I have to sell the boots.

It's the most heartbreaking thing in the whole world, but I DO still need to make some more purchases (like my Express skinny jeans I've been eyeing) to justify even keeping the boots at all and to make them even remotely useful, and I just feel super guilty now.

I don't know if I can bring myself to do it, and I've technically already worn them (I mean...I've tried them on....er....), so I'm not sure if I can even do it. But basically the really cute fall I was looking forward to with constant trips to the Apple Barn, and new fall clothes, and celebrating L.'s and my One Year Anniversary with an exorbitantly and unnecessarily extravagant dinner/night of amazingness looks like it might not happen now.

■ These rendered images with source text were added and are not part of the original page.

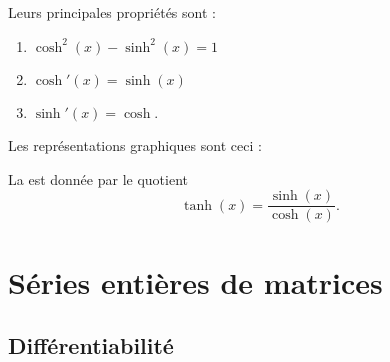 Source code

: Leurs principales propriétés sont :
\begin{enumerate}
    \item
        \( \cosh^2(x)-\sinh^2(x)=1\)
    \item
        \( \cosh'(x)=\sinh(x)\) 
    \item
        \( \sinh'(x)=\cosh\).
\end{enumerate}

Les représentations graphiques sont ceci :
\begin{center}
   
\end{center}

La  est donnée par le quotient
\begin{equation}
    \tanh(x)=\frac{ \sinh(x) }{ \cosh(x) }.
\end{equation}

\section{Séries entières de matrices}

\subsection{Différentiabilité}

I was going to write about my golf lesson with Drew today, but now I'm too depressed. I will relay one conversation:

(While learning shots with the sand wedge in the sand trap)
Drew: Keep your head down. Keep your head down. Keep your head down.
Me: I think you guys should have to keep your heads down so you can't see how much I suck at this!

2 comments:

  1. Ahhhhh!!! A similar experience happened to me in college and it was AWFUL! Did you try flirting? Or crying? I got $200 knocked off the price of one of my car dramas when I started crying in the shop. JUST DON'T SELL THOSE BEAUTIFUL BOOTS!!

    Good luck!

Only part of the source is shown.